## Work order
Repeat every entry exactly. Do not include the pictures.

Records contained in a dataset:
━━━━━━━━

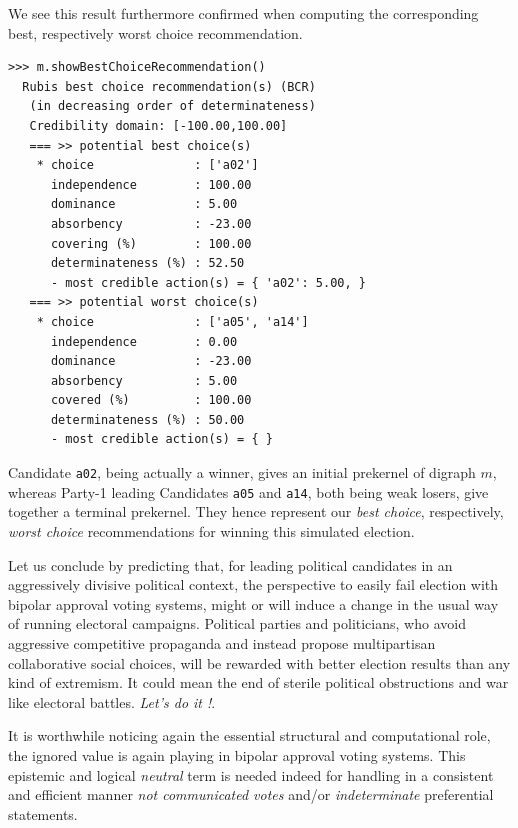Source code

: We see this result furthermore confirmed when computing the corresponding best, respectively worst choice recommendation.    
\begin{lstlisting}
>>> m.showBestChoiceRecommendation()
  Rubis best choice recommendation(s) (BCR)
   (in decreasing order of determinateness)   
   Credibility domain: [-100.00,100.00]
   === >> potential best choice(s)
    * choice              : ['a02']
      independence        : 100.00
      dominance           : 5.00
      absorbency          : -23.00
      covering (%)        : 100.00
      determinateness (%) : 52.50
      - most credible action(s) = { 'a02': 5.00, }
   === >> potential worst choice(s) 
    * choice              : ['a05', 'a14']
      independence        : 0.00
      dominance           : -23.00
      absorbency          : 5.00
      covered (%)         : 100.00
      determinateness (%) : 50.00
      - most credible action(s) = { }
\end{lstlisting}
Candidate \texttt{a02}, being actually a \Condorcet winner, gives an initial prekernel of digraph $m$, whereas Party-1 leading Candidates \texttt{a05} and \texttt{a14}, both being weak \Condorcet losers, give together a terminal prekernel. They hence represent our \emph{best choice}, respectively, \emph{worst choice} recommendations for winning this simulated election.

Let us conclude by predicting that, for leading political candidates in an aggressively divisive political context, the perspective to easily fail election with bipolar approval voting systems, might or will induce a change in the usual way of running electoral campaigns. Political parties and politicians, who avoid aggressive competitive propaganda and instead propose multipartisan collaborative social choices, will be rewarded with better election results than any kind of extremism. It could mean the end of sterile political obstructions and war like electoral battles. \emph{Let's do it !}.

It is worthwhile noticing again the essential structural and computational role, the ignored value is again playing in bipolar approval voting systems. This epistemic and logical \emph{neutral} term is needed indeed for handling in a consistent and efficient manner \emph{not communicated votes} and/or \emph{indeterminate} preferential statements.
 
\clearpage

━━━━━━━━

## Your solution
Source code

: We see this result furthermore confirmed when computing the corresponding best, respectively worst choice recommendation.    
\begin{lstlisting}
>>> m.showBestChoiceRecommendation()
  Rubis best choice recommendation(s) (BCR)
   (in decreasing order of determinateness)   
   Credibility domain: [-100.00,100.00]
   === >> potential best choice(s)
    * choice              : ['a02']
      independence        : 100.00
      dominance           : 5.00
      absorbency          : -23.00
      covering (%)        : 100.00
      determinateness (%) : 52.50
      - most credible action(s) = { 'a02': 5.00, }
   === >> potential worst choice(s) 
    * choice              : ['a05', 'a14']
      independence        : 0.00
      dominance           : -23.00
      absorbency          : 5.00
      covered (%)         : 100.00
      determinateness (%) : 50.00
      - most credible action(s) = { }
\end{lstlisting}
Candidate \texttt{a02}, being actually a \Condorcet winner, gives an initial prekernel of digraph $m$, whereas Party-1 leading Candidates \texttt{a05} and \texttt{a14}, both being weak \Condorcet losers, give together a terminal prekernel. They hence represent our \emph{best choice}, respectively, \emph{worst choice} recommendations for winning this simulated election.

Let us conclude by predicting that, for leading political candidates in an aggressively divisive political context, the perspective to easily fail election with bipolar approval voting systems, might or will induce a change in the usual way of running electoral campaigns. Political parties and politicians, who avoid aggressive competitive propaganda and instead propose multipartisan collaborative social choices, will be rewarded with better election results than any kind of extremism. It could mean the end of sterile political obstructions and war like electoral battles. \emph{Let's do it !}.

It is worthwhile noticing again the essential structural and computational role, the ignored value is again playing in bipolar approval voting systems. This epistemic and logical \emph{neutral} term is needed indeed for handling in a consistent and efficient manner \emph{not communicated votes} and/or \emph{indeterminate} preferential statements.
 
\clearpage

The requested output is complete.